Recently, I created a project called ForCAD, which generates Bezier, Rational Bezier, B-spline, and NURBS curves, surfaces, and volumes. ForCAD functions as a mesh generation tool, applicable for finite element method (FEM) and isogeometric analysis (IGA).

This looks promising. I would suggest you add the following in future releases (particularly if you want to support IGA).

- Derivatives of objects (curves, surfaces, volumes) along with derivatives of basis functions
- Parametrization of objects (knot vectors)
- Merging of curves and surfaces with at least C1 continuity.
- Extraction of piecewise Bezier objects from NURBS
- degree elevation and deflation (knot insertion).

There are a host of other things that will be required (and probably several years work) if you want to match openCascade or the SINTEF GO tools but this is a good start.

Thanks @rwmsu for your feedback.

I have implementations for derivatives; this will be added soon.

I tried achieving C^0 continuity for multiple patches, but achieving higher continuity for multiple patches seems not easy.
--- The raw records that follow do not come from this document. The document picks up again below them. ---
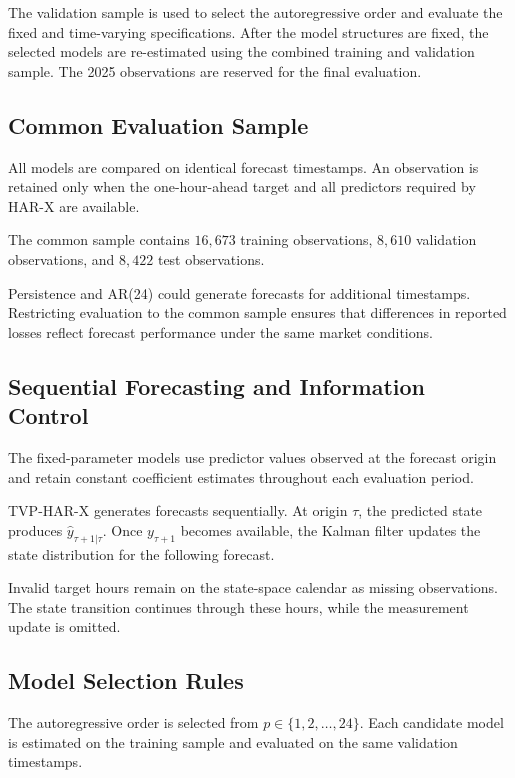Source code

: The validation sample is used to select the autoregressive
order and evaluate the fixed and time-varying specifications.
After the model structures are fixed, the selected models are
re-estimated using the combined training and validation
sample. The 2025 observations are reserved for the final
evaluation.

\subsection{Common Evaluation Sample}

All models are compared on identical forecast timestamps. An
observation is retained only when the one-hour-ahead target and
all predictors required by HAR-X are available.

The common sample contains \(16{,}673\) training observations,
\(8{,}610\) validation observations, and \(8{,}422\) test
observations.

Persistence and AR(24) could generate forecasts for additional
timestamps. Restricting evaluation to the common sample ensures
that differences in reported losses reflect forecast
performance under the same market conditions.

\subsection{Sequential Forecasting and Information Control}

The fixed-parameter models use predictor values observed at the
forecast origin and retain constant coefficient estimates
throughout each evaluation period.

TVP-HAR-X generates forecasts sequentially. At origin
\(\tau\), the predicted state produces
\(\widehat{y}_{\tau+1|\tau}\). Once \(y_{\tau+1}\) becomes
available, the Kalman filter updates the state distribution for
the following forecast.

Invalid target hours remain on the state-space calendar as
missing observations. The state transition continues through
these hours, while the measurement update is omitted.

\subsection{Model Selection Rules}

The autoregressive order is selected from
\(p\in\{1,2,\ldots,24\}\). Each candidate model is estimated on
the training sample and evaluated on the same validation
timestamps.

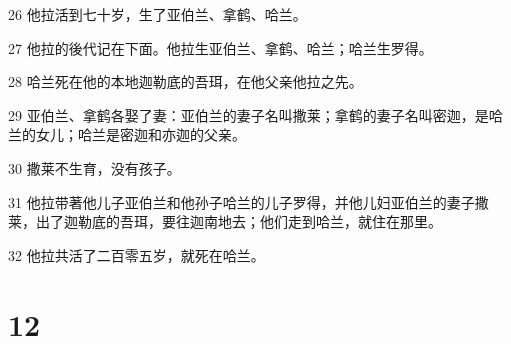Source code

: \par 26 他拉活到七十岁，生了亚伯兰、拿鹤、哈兰。
\par 27 他拉的後代记在下面。他拉生亚伯兰、拿鹤、哈兰；哈兰生罗得。
\par 28 哈兰死在他的本地迦勒底的吾珥，在他父亲他拉之先。
\par 29 亚伯兰、拿鹤各娶了妻：亚伯兰的妻子名叫撒莱；拿鹤的妻子名叫密迦，是哈兰的女儿；哈兰是密迦和亦迦的父亲。
\par 30 撒莱不生育，没有孩子。
\par 31 他拉带著他儿子亚伯兰和他孙子哈兰的儿子罗得，并他儿妇亚伯兰的妻子撒莱，出了迦勒底的吾珥，要往迦南地去；他们走到哈兰，就住在那里。
\par 32 他拉共活了二百零五岁，就死在哈兰。

\chapter{12}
Actually, I’ve been looking for such an algorithm for a while. If you know of any algorithm or references for that, I would be happy to learn about it.

Yes, this is very much needed. Degree elevation for Bezier and rational Bezier curves is supported. It must be extended for surfaces and volumes. Degree elevation and reduction, as well as knot insertion and removal, are on the to-do list.

Do you mean a derived type for knot vectors? Actually, I have a more complicated implementation for NURBS, which sometimes makes development very difficult. I thought of simplifying it for ForCAD. But a derived type for knot vectors is a good idea! I will add it to the to-do list.

This is also a good idea. Since I haven’t used it within IGA, I never thought to implement it. I will add it to the to-do list.

Yes, there are many features that can be added to ForCAD. If there is any interest in contribution, I would be happy.

By parameterization, I mean generating the normalized (or parameterized) knot vector based on some distribution in physical space, normally some measure of arc length for curves. The idea is to find something approaching an optimum knot vector spacing that minimizes errors in the resulting object. For surfaces and volumes it gets more complicated and will involve techniques like solving a harmonic (elliptic) system of equations to get something near to an optimum distribution. See the parameterization code based on the work of Michael Floater in the SINTEF GOtools software. I do recommend a separate knotVector class. About 15 years ago I started writing my own Fortran NURBS package to support IGA but gave it up when I couldn’t convince anybody to fund me to complete it. I’m retired now so maybe I’ll give it another look

This is great, the Fortran open source community keeps growing! I’ve been looking on and off for a package to calculate FEA element volumes for a while now, seem like this would be able to do that?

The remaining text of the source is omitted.